▸ What is expected
Below are entries; output exactly the lines from the one with "so bad, either." to the one with "foolproof consistency across", both included, and nothing else.

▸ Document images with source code
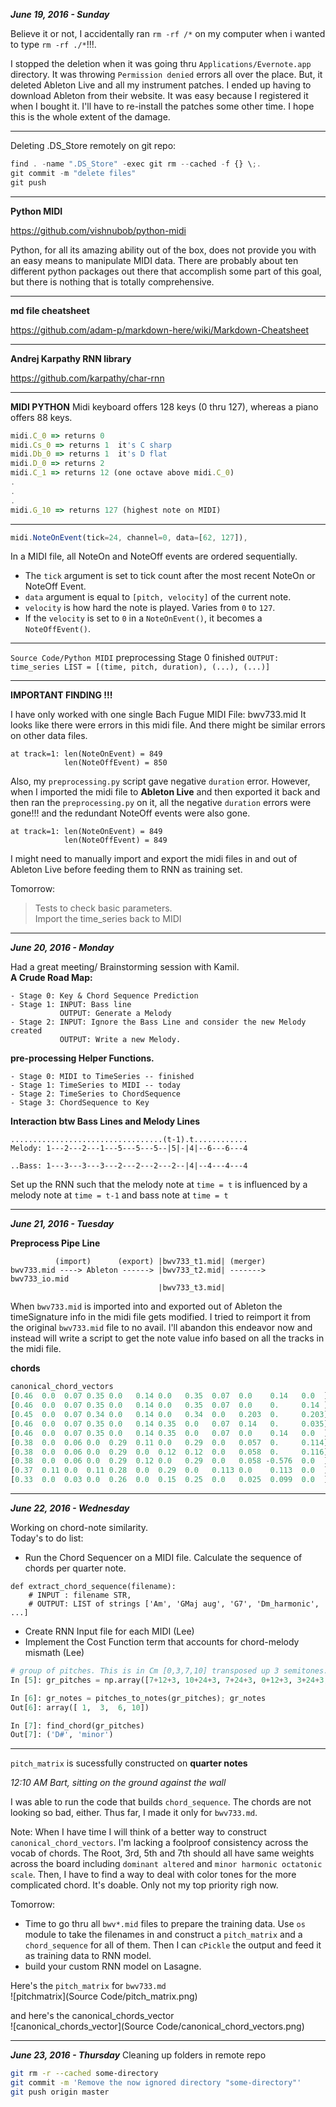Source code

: ***June 19, 2016 - Sunday***

Believe it or not, I accidentally ran `rm -rf /*` on my computer when i wanted to type  `rm -rf ./*`!!!.

I stopped the deletion  when it was going thru `Applications/Evernote.app` directory. It was throwing `Permission denied` errors all over the place. But, it deleted Ableton Live and all my instrument patches. I ended up having to download Ableton from their website. It was easy because I registered it when I bought it. I'll have to re-install the patches some other time. I hope this is the whole extent of the damage.

---
Deleting .DS_Store remotely on git repo:
```javascript
find . -name ".DS_Store" -exec git rm --cached -f {} \;.
git commit -m "delete files"
git push
```
---
**Python MIDI**

https://github.com/vishnubob/python-midi

Python, for all its amazing ability out of the box, does not provide you with an easy means to manipulate MIDI data. There are probably about ten different python packages out there that accomplish some part of this goal, but there is nothing that is totally comprehensive.

---
**md file cheatsheet**

https://github.com/adam-p/markdown-here/wiki/Markdown-Cheatsheet

---
**Andrej Karpathy RNN library**

https://github.com/karpathy/char-rnn

---
**MIDI PYTHON**
Midi keyboard offers 128 keys (0 thru 127), whereas a piano offers 88 keys.

```javascript
midi.C_0 => returns 0
midi.Cs_0 => returns 1  it's C sharp
midi.Db_0 => returns 1  it's D flat
midi.D_0 => returns 2
midi.C_1 => returns 12 (one octave above midi.C_0)
.
.
.
midi.G_10 => returns 127 (highest note on MIDI)
```
- - - - - - 

```javascript
midi.NoteOnEvent(tick=24, channel=0, data=[62, 127]),
```

In a MIDI file, all NoteOn and NoteOff events are ordered sequentially. 
* The `tick` argument is set to tick count after the most recent NoteOn or NoteOff Event. 
* `data` argument is equal to `[pitch, velocity]` of the current note. 
* `velocity` is how hard the note is played. Varies from `0` to `127`.
* If the `velocity` is set to `0` in a `NoteOnEvent()`, it becomes a `NoteOffEvent()`. 

---
`Source Code/Python MIDI`
preprocessing Stage 0 finished
`OUTPUT: time_series LIST = [(time, pitch, duration), (...), (...)]`

--- 
**IMPORTANT FINDING !!!**

I have only worked with one single Bach Fugue MIDI File: bwv733.mid
It looks like there were errors in this midi file. And there might be similar errors on other data files.
```
at track=1: len(NoteOnEvent) = 849
            len(NoteOffEvent) = 850
```
Also, my `preprocessing.py` script gave negative `duration` error. 
However, when I imported the midi file to **Ableton Live** and then exported it back and then ran the `preprocessing.py` on it, all the negative `duration` errors were gone!!! and the redundant NoteOff events were also gone. 
```
at track=1: len(NoteOnEvent) = 849
            len(NoteOffEvent) = 849
```

I might need to manually import and export the midi files in and out of Ableton Live before feeding them to RNN as training set. 

Tomorrow:  
> Tests to check basic parameters.  
> Import the time_series back to MIDI 

---

***June 20, 2016 - Monday***

Had a great meeting/ Brainstorming session with Kamil.  
**A Crude Road Map:**
``` 
- Stage 0: Key & Chord Sequence Prediction
- Stage 1: INPUT: Bass line
           OUTPUT: Generate a Melody
- Stage 2: INPUT: Ignore the Bass Line and consider the new Melody created
           OUTPUT: Write a new Melody.
```


**pre-processing Helper Functions.**
```
- Stage 0: MIDI to TimeSeries -- finished
- Stage 1: TimeSeries to MIDI -- today
- Stage 2: TimeSeries to ChordSequence
- Stage 3: ChordSequence to Key
```
**Interaction btw Bass Lines and Melody Lines**
```
..................................(t-1).t............
Melody: 1---2---2---1---5---5---5--|5|-|4|--6---6---4

..Bass: 1---3---3---3---2---2---2---2--|4|--4---4---4
```

Set up the RNN such that the melody note at `time = t` is influenced by a melody note at `time = t-1` and bass note at `time = t`

---

***June 21, 2016 - Tuesday***


**Preprocess Pipe Line**
```
          (import)      (export) |bwv733_t1.mid| (merger)
bwv733.mid ----> Ableton ------> |bwv733_t2.mid| -------> bwv733_io.mid
                                 |bwv733_t3.mid|
```
When `bwv733.mid` is imported into and exported out of Ableton the timeSignature info in the midi file gets modified. I tried to reimport it from the original `bwv733.mid` file to no avail. 
I'll abandon this endeavor now and instead will write a script to get the note value info based on all the tracks in the midi file. 

**chords**
```javascript
canonical_chord_vectors
[0.46  0.0  0.07 0.35 0.0   0.14 0.0   0.35  0.07  0.0    0.14   0.0  ] minor
[0.46  0.0  0.07 0.35 0.0   0.14 0.0   0.35  0.07  0.0    0.     0.14 ] minor_harmonic
[0.45  0.0  0.07 0.34 0.0   0.14 0.0   0.34  0.0   0.203  0.     0.203] minor_melodic
[0.46  0.0  0.07 0.35 0.0   0.14 0.35  0.0   0.07  0.14   0.     0.035] minor_diminished
[0.46  0.0  0.07 0.35 0.0   0.14 0.35  0.0   0.07  0.0    0.14   0.0  ] minor_half_diminished
[0.38  0.0  0.06 0.0  0.29  0.11 0.0   0.29  0.0   0.057  0.     0.114] major
[0.38  0.0  0.06 0.0  0.29  0.0  0.12  0.12  0.0   0.058  0.     0.116] major_augmented
[0.38  0.0  0.06 0.0  0.29  0.12 0.0   0.29  0.0   0.058 -0.576  0.0  ] dominant
[0.37  0.11 0.0  0.11 0.28  0.0  0.29  0.0   0.113 0.0    0.113  0.0  ] dominant_altered
[0.33  0.0  0.03 0.0  0.26  0.0  0.15  0.25  0.0   0.025  0.099  0.0  ] dominant_sharp_11

```

---

***June 22, 2016 - Wednesday***

Working on chord-note similarity.  
Today's to do list:

*  Run the Chord Sequencer on a MIDI file. Calculate the sequence of chords per quarter note. 
```
def extract_chord_sequence(filename):
	# INPUT : filename STR, 
	# OUTPUT: LIST of strings ['Am', 'GMaj aug', 'G7', 'Dm_harmonic', ...]
```
*  Create RNN Input file for each MIDI (Lee)
*  Implement the Cost Function term that accounts for chord-melody mismath (Lee)

```python
# group of pitches. This is in Cm [0,3,7,10] transposed up 3 semitones.
In [5]: gr_pitches = np.array([7+12+3, 10+24+3, 7+24+3, 0+12+3, 3+24+3, 3+24+3, 0+36+3])

In [6]: gr_notes = pitches_to_notes(gr_pitches); gr_notes
Out[6]: array([ 1,  3,  6, 10])

In [7]: find_chord(gr_pitches)
Out[7]: ('D#', 'minor')
```

---

`pitch_matrix` is sucessfully constructed on **quarter notes**


*12:10 AM Bart, sitting on the ground against the wall*

I was able to run the code that builds 
`chord_sequence`. The chords are not looking so bad, either. 
Thus far, I made it only for `bwv733.md`. 

Note: When I have time I will think of a better way to construct 
`canonical_chord_vectors`. I'm lacking a foolproof consistency across 
the vocab of chords. The Root, 3rd, 5th and 7th should all have same 
weights across the board including `dominant altered` and
`minor harmonic octatonic scale`. Then, I have to find a way
to deal with color tones for the more complicated chord. It's doable. Only not my top priority righ now.

Tomorrow:  

* Time to go thru all `bwv*.mid` files to prepare the training data. 
Use `os` module to take the filenames in and construct a `pitch_matrix` 
and a `chord_sequence` for all of them. Then I can `cPickle` the output and feed it as training data to RNN model. 
* build your custom RNN model on Lasagne.

Here's the `pitch_matrix` for `bwv733.md`  
![pitchmatrix](Source Code/pitch_matrix.png)  


and here's the canonical_chords_vector  
![canonical_chords_vector](Source Code/canonical_chord_vectors.png)

---


***June 23, 2016 - Thursday***
Cleaning up folders in remote repo
```bash
git rm -r --cached some-directory
git commit -m 'Remove the now ignored directory "some-directory"'
git push origin master
```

▸ Answer section
`chord_sequence`. The chords are not looking so bad, either. 
Thus far, I made it only for `bwv733.md`. 

Note: When I have time I will think of a better way to construct 
`canonical_chord_vectors`. I'm lacking a foolproof consistency across 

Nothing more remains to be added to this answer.